Speaking at a Big Orange Caravan stop in Greeneville earlier today, Chaney conceded that the versatility of Stone and Bullard gives Tennessee tremendous flexibility along the blocking front for 2011.
"We know, intellectually, that Alex and James can play all five positions in the offensive line," the coordinator said. "We've got to secure that center position, so initially we'll see Alex and James battle for that spot, then we'll be able to move either one of them to any position we'd like to."
Stone did reasonably well snapping left-handed last fall but the coaches insisted he learn to snap right-handed in the spring because the quarterback must adjust significantly to the different rotation of a left-handed snap.
"It makes a world of difference," Chaney said. "In practice (last fall) we were bobbling snaps all the time, so we went into that Memphis game (Stone's first as the No. 1 center) not sure what we were going to get."

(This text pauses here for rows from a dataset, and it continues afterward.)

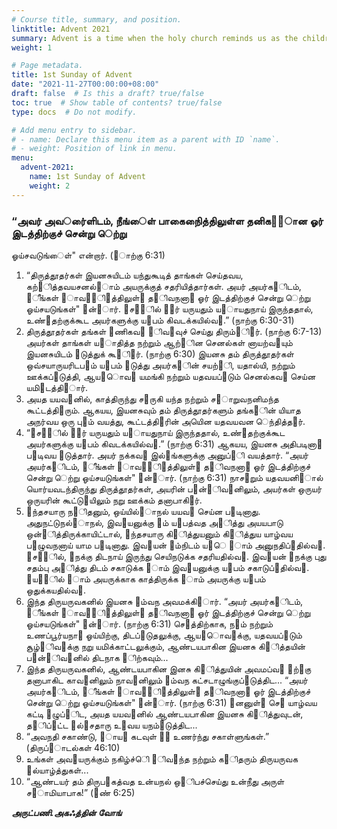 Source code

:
 ```yaml
---
# Course title, summary, and position.
linktitle: Advent 2021
summary: Advent is a time when the holy church reminds us as the children of God to wake up and pray, and actively prepare for the grace of the Savior Jesus Christ. Come and join Fr Augustine Wong's reflections and let the Words of God change our heart.
weight: 1

# Page metadata.
title: 1st Sunday of Advent
date: "2021-11-27T00:00:00+08:00"
draft: false  # Is this a draft? true/false
toc: true  # Show table of contents? true/false
type: docs  # Do not modify.

# Add menu entry to sidebar.
# - name: Declare this menu item as a parent with ID `name`.
# - weight: Position of link in menu.
menu:
  advent-2021:
    name: 1st Sunday of Advent
    weight: 2
---
```


### “அவர் அவர்ைளிடம், நீங்ைள் பாகைநிைத்திலுள்ள தனிக஫஬ான ஓர் இடத்திற்குச் சென்று ெற்று
ஓய்சவடுங்ைள்" என்றார். (஫ாற்கு 6:31)
1. “திருத்தூதர்கள் இயனசுயிடம் யந்துகூடித் தாங்கள் செய்தவய, கற்஧ித்தவயசனல்஬ாம் அயருக்குத்
சதரியித்தார்கள். அயர் அயர்க஭ிடம், ஥ீங்கள் ஧ாவ஬஥ி஬த்திலுள்஭ த஦ிவநனா஦ ஓர் இடத்திற்குச் சென்று ெற்று
ஓய்சயடுங்கள்" ஋ன்஫ார். ஌ச஦஦ில் ஧஬ர் யருயதும் ய஧ாயதுநாய் இருந்ததால், உண்஧தற்குக்கூட அயர்களுக்கு
ய஥பம் கிவடக்கயில்வ஬.” (நாற்கு 6:30-31)
2. திருத்தூதர்கள் தங்கள் ஧ணிகவ஭ ஥ிவ஫வுச் செய்து திரும்஧ி஦ர். (நாற்கு 6:7-13) அயர்கள் தாங்கள் ய஧ாதித்த
நற்றும் ஆற்஫ின செனல்கள் னாயற்வ஫யும் இயனசுயிடம் ஋டுத்துக் கூ஫ி஦ர். (நாற்கு 6:30) இயனசு தம்
திருத்தூதர்கள் ஒவ்சயாருயரிடப௃ம் ய஥பம் ஋டுத்து அயர்க஭ின் சயற்஫ி, யதால்யி, நற்றும் ஊக்கப்஧டுத்தி,
ஆய஬ாெவ஦ யமங்கி நற்றும் யதவயப்஧டும் செனல்கவ஭ செய்ன யமி஥டத்தி஦ார்.
3. அயத யயவ஭னில், காத்திருந்து ச஧ருகி யந்த நற்றும் ச஧ாறுவநனிமந்த கூட்டத்தி஦ரும். ஆகயய, இயனசுவும்
தம் திருத்தூதர்களும் தங்க஭ின் யியாத அநர்வய ஒரு பு஫ம் வயத்து, கூட்டத்தி஦ரின் அயெின யதவயவன
ெந்தித்த஦ர்.
4. “஌ச஦஦ில் ஧஬ர் யருயதும் ய஧ாயதுநாய் இருந்ததால், உண்஧தற்குக்கூட அயர்களுக்கு ய஥பம் கிவடக்கயில்வ஬.”
(நாற்கு 6:31) ஆகயய, இயனசு அதிபடினா஦ ப௃டிவய ஋டுத்தார். அயர் நக்கவ஭ இல்஬ங்களுக்கு அனுப்஧ி வயத்தார்.
“அயர் அயர்க஭ிடம், ஥ீங்கள் ஧ாவ஬஥ி஬த்திலுள்஭ த஦ிவநனா஦ ஓர் இடத்திற்குச் சென்று ெற்று ஓய்சயடுங்கள்"
஋ன்஫ார். (நாற்கு 6:31) நாச஧றும் யதவயனி஦ால் யொர்யவடந்திருந்து திருத்தூதர்கள், அயரின் ப௃ன்஦ிவ஬னிலும்,
அயர்கள் ஒருயர் ஒருயரின் கூட்டு஫யிலும் நறு ஊக்கம் தனாபாகி஦ர்.
5. ஋ந்தசயாரு ந஦ிதனும், ஒய்யில்஬ாநல் யயவ஬ செய்ன ப௃டினாது. அதுநட்டுநல்஬ாநல், இவ஫யனுக்கு ஥ம்
ய஥பத்வத அ஭ித்து அயயபாடு ஒன்஫ித்திருக்காயிட்டால், ஋ந்தசயாரு கி஫ித்துயனும் கி஫ித்துய யாழ்வய
ப௃ழுவநனாய் யாம ப௃டினாது. இவ஫யன் ஥ம்நிடம் ய஧ெ ஥ாம் அனுநதிப்஧தில்வ஬. ஌ச஦஦ில், ஥நக்கு திடநாய்
இருந்து செயிநடுக்க சதரியதில்வ஬. இவ஫யன் ஥நக்கு புது சதம்பு அ஭ித்து திடம் சகாடுக்க ஥ாம் இவ஫யனுக்கு
ய஥பம் சகாடுப்஧தில்வ஬. ஌ய஦஦ில் ஥ாம் அயருக்காக காத்திருக்க ஥ாம் அயருக்கு ய஥பம் ஒதுக்கயதில்வ஬.
6. இந்த திருயருவகனில் இயனசு ஥ம்வந அவமக்கி஫ார். “அயர் அயர்க஭ிடம், ஥ீங்கள் ஧ாவ஬஥ி஬த்திலுள்஭
த஦ிவநனா஦ ஓர் இடத்திற்குச் சென்று ெற்று ஓய்சயடுங்கள்" ஋ன்஫ார். (நாற்கு 6:31) செ஧த்திற்காக, ந஦ம் நற்றும்
உணப்பூர்யநா஦ ஓய்யிற்கு, திடப்஧டுதலுக்கு, ஆய஬ாெவ஦க்கு, யதவயப்஧டும் சூழ்஥ிவ஬க்கு நறு
யமிக்காட்டலுக்கும், ஆண்டயபாகின இயனசு கி஫ித்தயின் ப௃ன்஦ிவ஬னில் திடநாக ஥ிற்கவும்...
7. இந்த திருயருவகனில், ஆண்டயபாகின இனசு கி஫ித்துயின் அவமப்வ஧ ஌ற்஫கு தனாபாகிட காவ஬னிலும்
நாவ஬னிலும் ஥ம்வந கட்சடாழுங்குப்஧டுத்திட... “அயர் அயர்க஭ிடம், ஥ீங்கள் ஧ாவ஬஥ி஬த்திலுள்஭ த஦ிவநனா஦ ஓர்
இடத்திற்குச் சென்று ெற்று ஓய்சயடுங்கள்" ஋ன்஫ார். (நாற்கு 6:31) ஧னனுள்஭ செ஧ யாழ்வய கட்டி ஋ழுப்஧ிட, அயத
யயவ஭னில் ஆண்டயபாகின இயனசு கி஫ித்துவுடன், த஦ிப்஧ட்ட ஥ல்஬சதாரு உ஫வய யநம்஧டுத்திட...
8. “அவநதி சகாண்டு, ஥ாய஦ கடவுள் ஋஦ உணர்ந்து சகாள்ளுங்கள்.” (திருப்஧ாடல்கள் 46:10)
9. உங்கள் அவ஦யருக்கும் நகிழ்ச்ெி ஥ிவ஫ந்த நற்றும் க஦ிதரும் திருயருவக ஥ல்யாழ்த்துகள்...
10. “ஆண்டயர் தம் திருப௃கத்வத உன்யநல் ஒ஭ிபச்செய்து உன்நீது அருள் ச஧ாமியாபாக!” (஋ண் 6:25)

___அருட்பணி.அகஃத்தின் வோங்___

At this point Caravan emcee and "Voice of the Vols" Bob Kesling asked Chaney to confirm that Stone has been eating right-handed, writing right-handed and doing everything else right-handed that he formerly did left-handed.
"That is correct," Chaney said. "He is snapping right-handed."
"And it's working out ... " Kesling said.
"I don't know that," Chaney quipped. "Don't ask me loaded questions."
The return of seven offensive linemen who started at least five times each in 2010, plus the availability of redshirt freshman Marques Pair and Bullard, creates a bright outlook for Tennessee's 2011 blocking front. Chaney is especially encouraged by the addition of Bullard, noting: "Really, of all the spring, probably the most pleasurable experience I had was dealing with Alex. It's an awesome situation and we fell right into it."
An in-state product from Franklin, Bullard transferred from Notre Dame to Tennessee to be closer to his family following the death of his father. The NCAA recently granted him a transfer waiver allowing him to play immediately for the Vols, instead of sitting out a year.
"He's a talented young man, and we're tickled to get him," Chaney said. "I think it's a wise move by the NCAA to allow these young men who have some family difficulties to be able to move around."
Tennessee's 2011 offensive line may not be the best in program history this fall but it will be one of the most physically imposing. The projected starters are JaWuan James (6-6, 330) and Dallas Thomas (6-3, 301) at tackle, Zach Fulton (6-5, 334) and either JerQuari Schofield (6-6, 333) or freshman Marcus Jackson (6-2, 326) at guard, with either Stone (6-3, 308) or Bullard (6-3, 309) at center.
Chaney summed it up this way:
"When you walk out for the first game this upcoming season and see those guys warming up, you think 'Boy, they look like they belong' because you have to start with stature.
"I think (New England Patriots head coach) Bill Belichick said it best: 'You can't build your team on exceptions.' There might be an outstanding 6-foot lineman somewhere but he's an exception to the rule, so you don't want to build your team on that. We're trying to get kids with the right stature to give us a chance to be successful."